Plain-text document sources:

################

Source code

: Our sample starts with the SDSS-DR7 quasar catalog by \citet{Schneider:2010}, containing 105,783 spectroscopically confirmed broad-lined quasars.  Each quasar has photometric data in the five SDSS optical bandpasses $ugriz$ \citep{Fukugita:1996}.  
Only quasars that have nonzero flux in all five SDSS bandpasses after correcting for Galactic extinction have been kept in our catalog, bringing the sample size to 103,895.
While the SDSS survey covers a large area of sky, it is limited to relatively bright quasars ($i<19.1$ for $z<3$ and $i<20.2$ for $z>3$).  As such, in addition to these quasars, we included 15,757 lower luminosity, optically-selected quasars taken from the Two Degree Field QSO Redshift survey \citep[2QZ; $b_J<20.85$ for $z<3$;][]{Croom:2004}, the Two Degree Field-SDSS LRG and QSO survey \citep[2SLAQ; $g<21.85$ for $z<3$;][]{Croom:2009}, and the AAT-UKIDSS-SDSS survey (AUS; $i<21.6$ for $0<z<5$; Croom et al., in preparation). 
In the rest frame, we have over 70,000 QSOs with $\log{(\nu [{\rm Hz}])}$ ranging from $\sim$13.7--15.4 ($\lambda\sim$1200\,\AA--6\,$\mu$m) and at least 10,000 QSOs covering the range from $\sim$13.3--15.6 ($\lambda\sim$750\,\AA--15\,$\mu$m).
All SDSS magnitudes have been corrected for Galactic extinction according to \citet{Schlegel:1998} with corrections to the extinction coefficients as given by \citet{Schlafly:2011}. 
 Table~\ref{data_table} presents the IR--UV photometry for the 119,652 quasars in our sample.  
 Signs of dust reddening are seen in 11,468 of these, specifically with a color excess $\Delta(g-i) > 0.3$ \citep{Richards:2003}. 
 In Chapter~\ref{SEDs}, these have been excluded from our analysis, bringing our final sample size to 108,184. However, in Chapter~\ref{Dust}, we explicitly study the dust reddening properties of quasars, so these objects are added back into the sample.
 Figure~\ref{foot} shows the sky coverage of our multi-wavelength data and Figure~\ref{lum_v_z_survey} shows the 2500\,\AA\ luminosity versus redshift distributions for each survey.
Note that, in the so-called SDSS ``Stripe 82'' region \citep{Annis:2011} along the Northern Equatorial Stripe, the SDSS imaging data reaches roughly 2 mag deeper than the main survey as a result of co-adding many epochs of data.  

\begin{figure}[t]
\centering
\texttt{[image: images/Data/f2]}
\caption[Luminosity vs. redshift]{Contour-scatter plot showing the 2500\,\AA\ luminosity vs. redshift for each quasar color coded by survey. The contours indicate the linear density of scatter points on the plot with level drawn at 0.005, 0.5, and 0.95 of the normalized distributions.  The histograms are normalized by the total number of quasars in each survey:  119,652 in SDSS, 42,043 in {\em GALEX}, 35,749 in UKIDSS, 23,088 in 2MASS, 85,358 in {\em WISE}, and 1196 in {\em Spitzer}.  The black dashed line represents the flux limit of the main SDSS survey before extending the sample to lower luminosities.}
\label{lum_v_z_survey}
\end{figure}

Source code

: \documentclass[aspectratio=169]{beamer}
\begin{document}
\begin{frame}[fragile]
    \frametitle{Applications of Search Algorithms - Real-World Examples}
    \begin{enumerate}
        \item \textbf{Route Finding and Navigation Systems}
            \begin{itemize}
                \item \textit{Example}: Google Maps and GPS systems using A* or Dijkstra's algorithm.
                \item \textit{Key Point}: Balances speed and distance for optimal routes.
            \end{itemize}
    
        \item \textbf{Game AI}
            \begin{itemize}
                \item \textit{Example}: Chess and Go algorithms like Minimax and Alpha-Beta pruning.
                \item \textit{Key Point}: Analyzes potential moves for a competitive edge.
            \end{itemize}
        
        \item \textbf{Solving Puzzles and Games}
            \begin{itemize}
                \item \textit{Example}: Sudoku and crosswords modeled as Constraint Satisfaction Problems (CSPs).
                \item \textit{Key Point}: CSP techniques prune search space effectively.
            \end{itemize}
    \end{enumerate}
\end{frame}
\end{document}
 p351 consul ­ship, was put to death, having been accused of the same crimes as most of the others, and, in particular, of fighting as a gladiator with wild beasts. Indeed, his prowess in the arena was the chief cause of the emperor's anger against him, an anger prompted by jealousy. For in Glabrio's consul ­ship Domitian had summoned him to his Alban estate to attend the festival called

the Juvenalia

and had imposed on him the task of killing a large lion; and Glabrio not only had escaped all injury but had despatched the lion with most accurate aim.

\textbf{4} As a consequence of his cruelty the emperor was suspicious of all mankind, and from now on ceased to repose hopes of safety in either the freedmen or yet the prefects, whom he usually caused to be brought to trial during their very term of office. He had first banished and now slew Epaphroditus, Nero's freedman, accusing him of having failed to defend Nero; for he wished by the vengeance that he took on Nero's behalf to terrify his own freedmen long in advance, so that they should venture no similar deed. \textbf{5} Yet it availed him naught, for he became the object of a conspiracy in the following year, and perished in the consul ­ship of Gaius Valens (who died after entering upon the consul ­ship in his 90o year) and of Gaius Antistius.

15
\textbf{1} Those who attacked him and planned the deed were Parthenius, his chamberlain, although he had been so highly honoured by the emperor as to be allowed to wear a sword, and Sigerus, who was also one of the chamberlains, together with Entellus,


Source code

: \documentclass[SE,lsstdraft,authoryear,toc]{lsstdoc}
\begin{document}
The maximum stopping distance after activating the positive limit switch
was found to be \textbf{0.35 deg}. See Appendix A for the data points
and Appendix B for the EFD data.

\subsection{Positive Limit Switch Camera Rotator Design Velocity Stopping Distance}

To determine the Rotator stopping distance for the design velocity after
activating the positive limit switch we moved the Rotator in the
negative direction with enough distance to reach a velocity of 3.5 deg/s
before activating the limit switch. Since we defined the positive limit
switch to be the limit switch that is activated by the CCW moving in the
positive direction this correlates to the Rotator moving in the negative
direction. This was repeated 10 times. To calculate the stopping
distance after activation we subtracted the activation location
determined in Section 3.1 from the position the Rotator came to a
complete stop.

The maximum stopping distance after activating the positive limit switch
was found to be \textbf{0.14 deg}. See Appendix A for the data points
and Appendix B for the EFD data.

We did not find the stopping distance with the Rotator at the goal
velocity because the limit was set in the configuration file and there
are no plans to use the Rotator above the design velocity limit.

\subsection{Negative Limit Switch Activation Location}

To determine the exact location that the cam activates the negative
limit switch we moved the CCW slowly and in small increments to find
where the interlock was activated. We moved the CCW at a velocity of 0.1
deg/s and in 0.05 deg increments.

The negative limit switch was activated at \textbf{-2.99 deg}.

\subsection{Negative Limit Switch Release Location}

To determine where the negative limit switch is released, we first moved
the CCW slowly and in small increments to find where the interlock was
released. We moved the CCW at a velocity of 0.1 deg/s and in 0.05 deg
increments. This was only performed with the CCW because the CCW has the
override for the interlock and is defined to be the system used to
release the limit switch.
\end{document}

################

* The problem *
Would you copy out exactly the lines above that start at the one containing "p351 consul ­ship, was" and end at the one containing "and had imposed", inclusive?

* Expected answer *
 p351 consul ­ship, was put to death, having been accused of the same crimes as most of the others, and, in particular, of fighting as a gladiator with wild beasts. Indeed, his prowess in the arena was the chief cause of the emperor's anger against him, an anger prompted by jealousy. For in Glabrio's consul ­ship Domitian had summoned him to his Alban estate to attend the festival called

the Juvenalia

and had imposed on him the task of killing a large lion; and Glabrio not only had escaped all injury but had despatched the lion with most accurate aim.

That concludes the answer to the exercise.